_Directions for this task_.
The entries are to be output word for word, with the pictures omitted.

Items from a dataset
Content starts
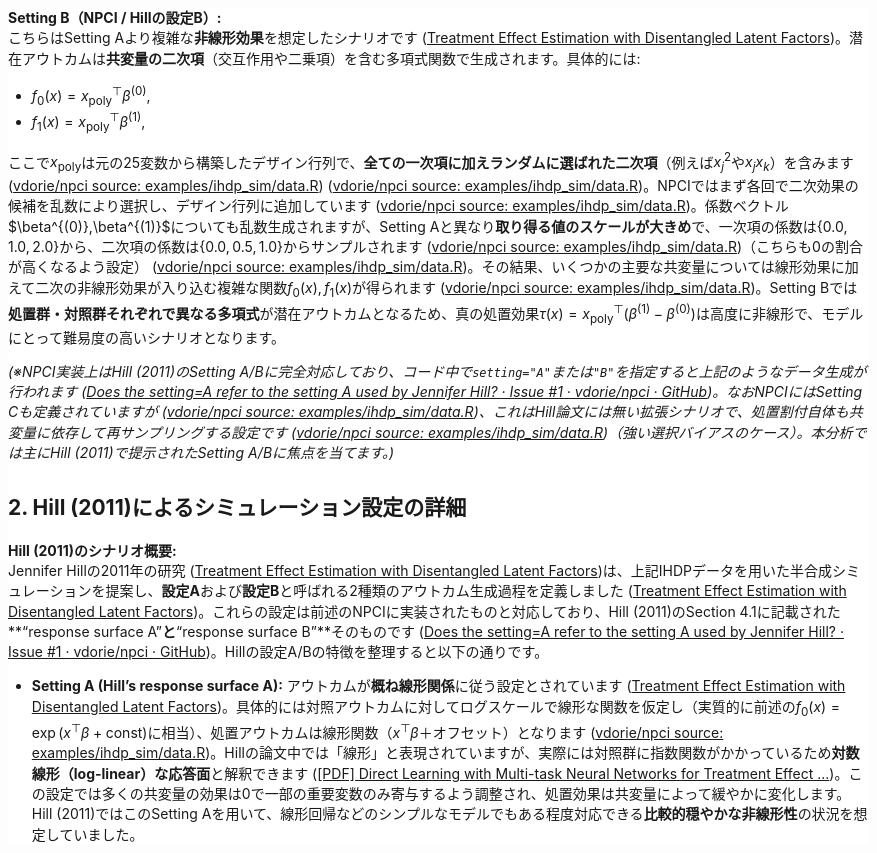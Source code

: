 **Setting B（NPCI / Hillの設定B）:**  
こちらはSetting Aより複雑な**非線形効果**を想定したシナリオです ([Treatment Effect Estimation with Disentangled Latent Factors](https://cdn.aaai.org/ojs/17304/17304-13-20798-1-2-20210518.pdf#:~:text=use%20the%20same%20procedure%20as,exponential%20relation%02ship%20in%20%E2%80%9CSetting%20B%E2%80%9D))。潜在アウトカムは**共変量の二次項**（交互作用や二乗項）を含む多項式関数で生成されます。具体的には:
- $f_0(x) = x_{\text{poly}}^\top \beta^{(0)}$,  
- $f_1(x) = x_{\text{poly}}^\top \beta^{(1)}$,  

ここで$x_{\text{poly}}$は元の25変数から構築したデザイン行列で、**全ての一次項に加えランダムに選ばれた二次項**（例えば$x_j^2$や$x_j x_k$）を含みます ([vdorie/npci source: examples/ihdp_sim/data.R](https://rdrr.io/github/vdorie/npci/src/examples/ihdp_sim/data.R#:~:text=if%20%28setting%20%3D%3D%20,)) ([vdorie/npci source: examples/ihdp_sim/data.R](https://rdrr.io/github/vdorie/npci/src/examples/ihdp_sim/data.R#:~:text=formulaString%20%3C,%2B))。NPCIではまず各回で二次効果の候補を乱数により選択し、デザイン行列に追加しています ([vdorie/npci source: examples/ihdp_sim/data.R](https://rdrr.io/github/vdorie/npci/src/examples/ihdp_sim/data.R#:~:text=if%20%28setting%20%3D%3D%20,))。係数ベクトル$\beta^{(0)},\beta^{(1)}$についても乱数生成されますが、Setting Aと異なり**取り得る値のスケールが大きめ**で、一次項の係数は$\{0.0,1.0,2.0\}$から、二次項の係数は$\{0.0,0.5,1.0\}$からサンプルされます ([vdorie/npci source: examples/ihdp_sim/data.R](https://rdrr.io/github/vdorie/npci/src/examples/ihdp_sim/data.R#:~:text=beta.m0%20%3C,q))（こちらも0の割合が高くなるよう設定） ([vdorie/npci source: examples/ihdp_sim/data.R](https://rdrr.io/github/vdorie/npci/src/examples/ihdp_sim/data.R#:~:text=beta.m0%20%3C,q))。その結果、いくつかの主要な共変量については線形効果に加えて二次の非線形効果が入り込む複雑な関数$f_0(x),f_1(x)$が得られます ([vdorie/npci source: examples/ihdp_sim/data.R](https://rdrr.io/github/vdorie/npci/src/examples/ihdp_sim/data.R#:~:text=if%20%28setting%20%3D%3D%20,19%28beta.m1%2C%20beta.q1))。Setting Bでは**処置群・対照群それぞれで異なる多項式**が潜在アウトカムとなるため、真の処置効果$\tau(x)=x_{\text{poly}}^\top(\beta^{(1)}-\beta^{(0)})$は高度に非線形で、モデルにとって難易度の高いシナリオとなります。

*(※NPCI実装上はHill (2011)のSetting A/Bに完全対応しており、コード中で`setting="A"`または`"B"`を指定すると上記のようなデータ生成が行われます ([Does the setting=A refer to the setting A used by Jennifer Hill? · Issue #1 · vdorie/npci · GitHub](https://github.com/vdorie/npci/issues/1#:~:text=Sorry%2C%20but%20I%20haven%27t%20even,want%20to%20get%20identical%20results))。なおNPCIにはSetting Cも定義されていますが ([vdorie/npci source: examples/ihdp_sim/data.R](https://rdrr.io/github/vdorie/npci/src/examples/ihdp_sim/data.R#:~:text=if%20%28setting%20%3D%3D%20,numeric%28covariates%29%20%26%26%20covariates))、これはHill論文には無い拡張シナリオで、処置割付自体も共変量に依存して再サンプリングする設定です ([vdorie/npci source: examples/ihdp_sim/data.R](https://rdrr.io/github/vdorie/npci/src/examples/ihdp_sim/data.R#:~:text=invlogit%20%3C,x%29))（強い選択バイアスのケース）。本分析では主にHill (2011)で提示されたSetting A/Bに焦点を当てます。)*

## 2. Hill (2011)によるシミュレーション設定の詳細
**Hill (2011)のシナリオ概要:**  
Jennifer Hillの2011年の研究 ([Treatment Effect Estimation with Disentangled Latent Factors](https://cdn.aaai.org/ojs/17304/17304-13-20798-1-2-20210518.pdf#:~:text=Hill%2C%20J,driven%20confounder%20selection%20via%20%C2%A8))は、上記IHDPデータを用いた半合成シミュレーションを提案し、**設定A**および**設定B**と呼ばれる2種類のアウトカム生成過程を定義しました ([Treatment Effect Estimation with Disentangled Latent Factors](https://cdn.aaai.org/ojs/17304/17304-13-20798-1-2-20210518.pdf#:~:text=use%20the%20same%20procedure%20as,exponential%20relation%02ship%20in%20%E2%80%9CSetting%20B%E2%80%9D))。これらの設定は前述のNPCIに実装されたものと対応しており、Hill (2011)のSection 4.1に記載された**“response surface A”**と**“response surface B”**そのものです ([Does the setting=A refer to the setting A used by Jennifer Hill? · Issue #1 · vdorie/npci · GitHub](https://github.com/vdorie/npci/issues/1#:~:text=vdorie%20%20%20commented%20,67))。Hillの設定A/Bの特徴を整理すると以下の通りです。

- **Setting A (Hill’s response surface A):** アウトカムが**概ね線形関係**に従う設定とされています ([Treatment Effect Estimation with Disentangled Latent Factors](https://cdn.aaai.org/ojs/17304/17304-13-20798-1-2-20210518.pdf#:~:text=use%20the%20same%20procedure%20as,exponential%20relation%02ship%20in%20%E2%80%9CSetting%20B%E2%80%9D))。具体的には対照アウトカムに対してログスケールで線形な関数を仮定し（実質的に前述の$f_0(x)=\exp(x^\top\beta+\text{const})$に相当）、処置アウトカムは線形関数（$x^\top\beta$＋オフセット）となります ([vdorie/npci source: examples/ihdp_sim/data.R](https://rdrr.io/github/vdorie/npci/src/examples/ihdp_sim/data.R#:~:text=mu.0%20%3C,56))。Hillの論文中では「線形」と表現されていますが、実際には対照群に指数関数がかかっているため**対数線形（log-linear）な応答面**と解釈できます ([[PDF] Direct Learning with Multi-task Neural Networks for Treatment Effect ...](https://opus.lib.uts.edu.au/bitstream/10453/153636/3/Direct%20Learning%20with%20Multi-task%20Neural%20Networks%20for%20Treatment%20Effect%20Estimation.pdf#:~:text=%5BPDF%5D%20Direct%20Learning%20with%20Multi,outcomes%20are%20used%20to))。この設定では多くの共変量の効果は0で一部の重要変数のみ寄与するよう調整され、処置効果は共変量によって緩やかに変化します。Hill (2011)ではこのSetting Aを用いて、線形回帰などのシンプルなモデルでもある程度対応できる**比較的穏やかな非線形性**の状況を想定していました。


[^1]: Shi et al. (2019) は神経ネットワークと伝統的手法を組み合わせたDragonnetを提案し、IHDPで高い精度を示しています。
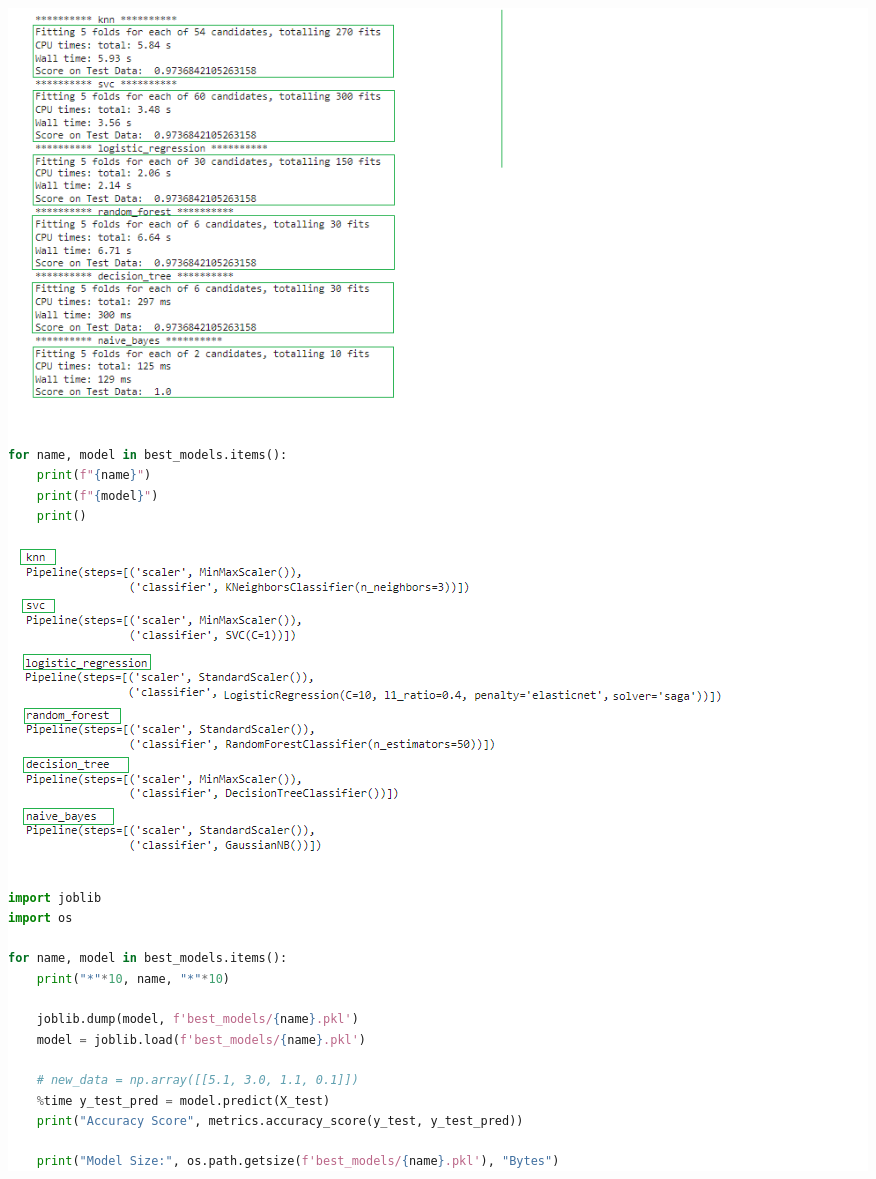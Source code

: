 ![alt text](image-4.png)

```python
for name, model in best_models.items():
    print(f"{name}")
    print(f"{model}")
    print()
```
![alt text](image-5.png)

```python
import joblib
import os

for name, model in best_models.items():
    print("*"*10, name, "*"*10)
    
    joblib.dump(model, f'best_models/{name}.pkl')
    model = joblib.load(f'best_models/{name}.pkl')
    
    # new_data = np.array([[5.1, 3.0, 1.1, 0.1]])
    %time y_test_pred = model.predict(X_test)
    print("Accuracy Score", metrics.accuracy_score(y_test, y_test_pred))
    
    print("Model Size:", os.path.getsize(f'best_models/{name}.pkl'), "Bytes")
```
Content ends
_Written solution_.
Source code

: **Setting B（NPCI / Hillの設定B）:**  
こちらはSetting Aより複雑な**非線形効果**を想定したシナリオです ([Treatment Effect Estimation with Disentangled Latent Factors](https://cdn.aaai.org/ojs/17304/17304-13-20798-1-2-20210518.pdf#:~:text=use%20the%20same%20procedure%20as,exponential%20relation%02ship%20in%20%E2%80%9CSetting%20B%E2%80%9D))。潜在アウトカムは**共変量の二次項**（交互作用や二乗項）を含む多項式関数で生成されます。具体的には:
- $f_0(x) = x_{\text{poly}}^\top \beta^{(0)}$,  
- $f_1(x) = x_{\text{poly}}^\top \beta^{(1)}$,  

ここで$x_{\text{poly}}$は元の25変数から構築したデザイン行列で、**全ての一次項に加えランダムに選ばれた二次項**（例えば$x_j^2$や$x_j x_k$）を含みます ([vdorie/npci source: examples/ihdp_sim/data.R](https://rdrr.io/github/vdorie/npci/src/examples/ihdp_sim/data.R#:~:text=if%20%28setting%20%3D%3D%20,)) ([vdorie/npci source: examples/ihdp_sim/data.R](https://rdrr.io/github/vdorie/npci/src/examples/ihdp_sim/data.R#:~:text=formulaString%20%3C,%2B))。NPCIではまず各回で二次効果の候補を乱数により選択し、デザイン行列に追加しています ([vdorie/npci source: examples/ihdp_sim/data.R](https://rdrr.io/github/vdorie/npci/src/examples/ihdp_sim/data.R#:~:text=if%20%28setting%20%3D%3D%20,))。係数ベクトル$\beta^{(0)},\beta^{(1)}$についても乱数生成されますが、Setting Aと異なり**取り得る値のスケールが大きめ**で、一次項の係数は$\{0.0,1.0,2.0\}$から、二次項の係数は$\{0.0,0.5,1.0\}$からサンプルされます ([vdorie/npci source: examples/ihdp_sim/data.R](https://rdrr.io/github/vdorie/npci/src/examples/ihdp_sim/data.R#:~:text=beta.m0%20%3C,q))（こちらも0の割合が高くなるよう設定） ([vdorie/npci source: examples/ihdp_sim/data.R](https://rdrr.io/github/vdorie/npci/src/examples/ihdp_sim/data.R#:~:text=beta.m0%20%3C,q))。その結果、いくつかの主要な共変量については線形効果に加えて二次の非線形効果が入り込む複雑な関数$f_0(x),f_1(x)$が得られます ([vdorie/npci source: examples/ihdp_sim/data.R](https://rdrr.io/github/vdorie/npci/src/examples/ihdp_sim/data.R#:~:text=if%20%28setting%20%3D%3D%20,19%28beta.m1%2C%20beta.q1))。Setting Bでは**処置群・対照群それぞれで異なる多項式**が潜在アウトカムとなるため、真の処置効果$\tau(x)=x_{\text{poly}}^\top(\beta^{(1)}-\beta^{(0)})$は高度に非線形で、モデルにとって難易度の高いシナリオとなります。

*(※NPCI実装上はHill (2011)のSetting A/Bに完全対応しており、コード中で`setting="A"`または`"B"`を指定すると上記のようなデータ生成が行われます ([Does the setting=A refer to the setting A used by Jennifer Hill? · Issue #1 · vdorie/npci · GitHub](https://github.com/vdorie/npci/issues/1#:~:text=Sorry%2C%20but%20I%20haven%27t%20even,want%20to%20get%20identical%20results))。なおNPCIにはSetting Cも定義されていますが ([vdorie/npci source: examples/ihdp_sim/data.R](https://rdrr.io/github/vdorie/npci/src/examples/ihdp_sim/data.R#:~:text=if%20%28setting%20%3D%3D%20,numeric%28covariates%29%20%26%26%20covariates))、これはHill論文には無い拡張シナリオで、処置割付自体も共変量に依存して再サンプリングする設定です ([vdorie/npci source: examples/ihdp_sim/data.R](https://rdrr.io/github/vdorie/npci/src/examples/ihdp_sim/data.R#:~:text=invlogit%20%3C,x%29))（強い選択バイアスのケース）。本分析では主にHill (2011)で提示されたSetting A/Bに焦点を当てます。)*

## 2. Hill (2011)によるシミュレーション設定の詳細
**Hill (2011)のシナリオ概要:**  
Jennifer Hillの2011年の研究 ([Treatment Effect Estimation with Disentangled Latent Factors](https://cdn.aaai.org/ojs/17304/17304-13-20798-1-2-20210518.pdf#:~:text=Hill%2C%20J,driven%20confounder%20selection%20via%20%C2%A8))は、上記IHDPデータを用いた半合成シミュレーションを提案し、**設定A**および**設定B**と呼ばれる2種類のアウトカム生成過程を定義しました ([Treatment Effect Estimation with Disentangled Latent Factors](https://cdn.aaai.org/ojs/17304/17304-13-20798-1-2-20210518.pdf#:~:text=use%20the%20same%20procedure%20as,exponential%20relation%02ship%20in%20%E2%80%9CSetting%20B%E2%80%9D))。これらの設定は前述のNPCIに実装されたものと対応しており、Hill (2011)のSection 4.1に記載された**“response surface A”**と**“response surface B”**そのものです ([Does the setting=A refer to the setting A used by Jennifer Hill? · Issue #1 · vdorie/npci · GitHub](https://github.com/vdorie/npci/issues/1#:~:text=vdorie%20%20%20commented%20,67))。Hillの設定A/Bの特徴を整理すると以下の通りです。

- **Setting A (Hill’s response surface A):** アウトカムが**概ね線形関係**に従う設定とされています ([Treatment Effect Estimation with Disentangled Latent Factors](https://cdn.aaai.org/ojs/17304/17304-13-20798-1-2-20210518.pdf#:~:text=use%20the%20same%20procedure%20as,exponential%20relation%02ship%20in%20%E2%80%9CSetting%20B%E2%80%9D))。具体的には対照アウトカムに対してログスケールで線形な関数を仮定し（実質的に前述の$f_0(x)=\exp(x^\top\beta+\text{const})$に相当）、処置アウトカムは線形関数（$x^\top\beta$＋オフセット）となります ([vdorie/npci source: examples/ihdp_sim/data.R](https://rdrr.io/github/vdorie/npci/src/examples/ihdp_sim/data.R#:~:text=mu.0%20%3C,56))。Hillの論文中では「線形」と表現されていますが、実際には対照群に指数関数がかかっているため**対数線形（log-linear）な応答面**と解釈できます ([[PDF] Direct Learning with Multi-task Neural Networks for Treatment Effect ...](https://opus.lib.uts.edu.au/bitstream/10453/153636/3/Direct%20Learning%20with%20Multi-task%20Neural%20Networks%20for%20Treatment%20Effect%20Estimation.pdf#:~:text=%5BPDF%5D%20Direct%20Learning%20with%20Multi,outcomes%20are%20used%20to))。この設定では多くの共変量の効果は0で一部の重要変数のみ寄与するよう調整され、処置効果は共変量によって緩やかに変化します。Hill (2011)ではこのSetting Aを用いて、線形回帰などのシンプルなモデルでもある程度対応できる**比較的穏やかな非線形性**の状況を想定していました。


[^1]: Shi et al. (2019) は神経ネットワークと伝統的手法を組み合わせたDragonnetを提案し、IHDPで高い精度を示しています。
Source code

: ![alt text](image-4.png)

```python
for name, model in best_models.items():
    print(f"{name}")
    print(f"{model}")
    print()
```
![alt text](image-5.png)

```python
import joblib
import os

for name, model in best_models.items():
    print("*"*10, name, "*"*10)
    
    joblib.dump(model, f'best_models/{name}.pkl')
    model = joblib.load(f'best_models/{name}.pkl')
    
    # new_data = np.array([[5.1, 3.0, 1.1, 0.1]])
    %time y_test_pred = model.predict(X_test)
    print("Accuracy Score", metrics.accuracy_score(y_test, y_test_pred))
    
    print("Model Size:", os.path.getsize(f'best_models/{name}.pkl'), "Bytes")
```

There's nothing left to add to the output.